5月に農林水産省から2021年度の年間水揚量が発表されました。困ったことに417万トンと記録が残る1956年以降で過去最低を更新しています。サンマ、サケ、スルメイカを始め、かつての国内水揚げの主力魚種が次々に消えて行く傾向が鮮明になっています。
ところが、対照的に世界全体の水揚げ数量は増加傾向にあります。下のグラフは、世界全体と日本の水揚げ量を比較したものですが、両者の傾向が異なるかが明確に分かります。
水産物の水揚げが減少した理由としてよく挙がるのが、海水温の上昇です。確かに海水温の上昇は、エサになる動物性プランクトンの減少など資源状態に影響を与えます。これは農作物の出来高が、天候に左右されるのに似ています。環境要因が自然に与える影響は否定できません。ところで……です。

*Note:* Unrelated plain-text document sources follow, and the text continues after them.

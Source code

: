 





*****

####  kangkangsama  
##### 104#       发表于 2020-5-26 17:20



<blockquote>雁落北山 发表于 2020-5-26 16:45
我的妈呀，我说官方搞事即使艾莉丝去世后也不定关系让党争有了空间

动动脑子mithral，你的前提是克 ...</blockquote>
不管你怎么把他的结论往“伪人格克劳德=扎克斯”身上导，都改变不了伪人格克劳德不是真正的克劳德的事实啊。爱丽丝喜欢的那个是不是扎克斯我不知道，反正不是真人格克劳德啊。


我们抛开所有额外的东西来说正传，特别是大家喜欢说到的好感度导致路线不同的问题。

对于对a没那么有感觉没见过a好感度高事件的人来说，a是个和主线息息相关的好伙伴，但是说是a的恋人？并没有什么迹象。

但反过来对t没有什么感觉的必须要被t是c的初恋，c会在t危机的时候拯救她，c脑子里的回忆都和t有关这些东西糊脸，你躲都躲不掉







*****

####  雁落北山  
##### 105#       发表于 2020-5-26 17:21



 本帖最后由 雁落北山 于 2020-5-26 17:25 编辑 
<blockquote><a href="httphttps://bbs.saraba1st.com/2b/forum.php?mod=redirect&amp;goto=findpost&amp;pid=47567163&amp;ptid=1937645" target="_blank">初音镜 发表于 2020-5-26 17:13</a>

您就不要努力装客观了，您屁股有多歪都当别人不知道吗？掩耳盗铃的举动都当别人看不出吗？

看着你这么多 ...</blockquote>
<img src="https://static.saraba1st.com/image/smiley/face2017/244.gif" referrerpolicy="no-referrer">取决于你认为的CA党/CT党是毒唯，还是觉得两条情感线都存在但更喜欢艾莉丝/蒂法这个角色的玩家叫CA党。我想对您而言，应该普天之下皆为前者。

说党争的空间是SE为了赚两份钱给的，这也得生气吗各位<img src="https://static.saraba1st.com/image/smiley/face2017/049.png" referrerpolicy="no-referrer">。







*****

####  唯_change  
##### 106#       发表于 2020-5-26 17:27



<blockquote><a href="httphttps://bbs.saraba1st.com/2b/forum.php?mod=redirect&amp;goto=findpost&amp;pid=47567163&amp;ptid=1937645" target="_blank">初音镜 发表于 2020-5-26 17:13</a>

わが国の水産資源には、不都合な真実がいくつも隠れています。前回「稚魚放流では増えてない 魚にもっと自然に産ませよう!」は稚魚放流について解説したところ、「1000」を超えるシェアをしていただきました。恐らくデータを基に分析すると「震災でヒラメの放流が減ったら、逆に資源が大幅に増えていた」ことに驚いた方が、少なくなかったかと思います。
今回は、魚が減った理由としてよく出てくる「海水温の上昇」と水産資源についての関係を分析します。
日本周辺の海だけ海水温が上昇しているのか?
海水温がゆっくり上昇していることは事実です。ところで下のグラフは、左が日本やアラスカ(米国)を含む北太平洋。右がノルウェーや欧州連合(EU)を含む北大西洋の海水温の変化を表しています。
実は海水温の上昇は魚が減って大きな社会問題となりつつある日本も、魚の資源管理が成功し、水産業も漁業も発展を続けるノルウェーやアラスカ(米国)でも、傾向は同じなのです。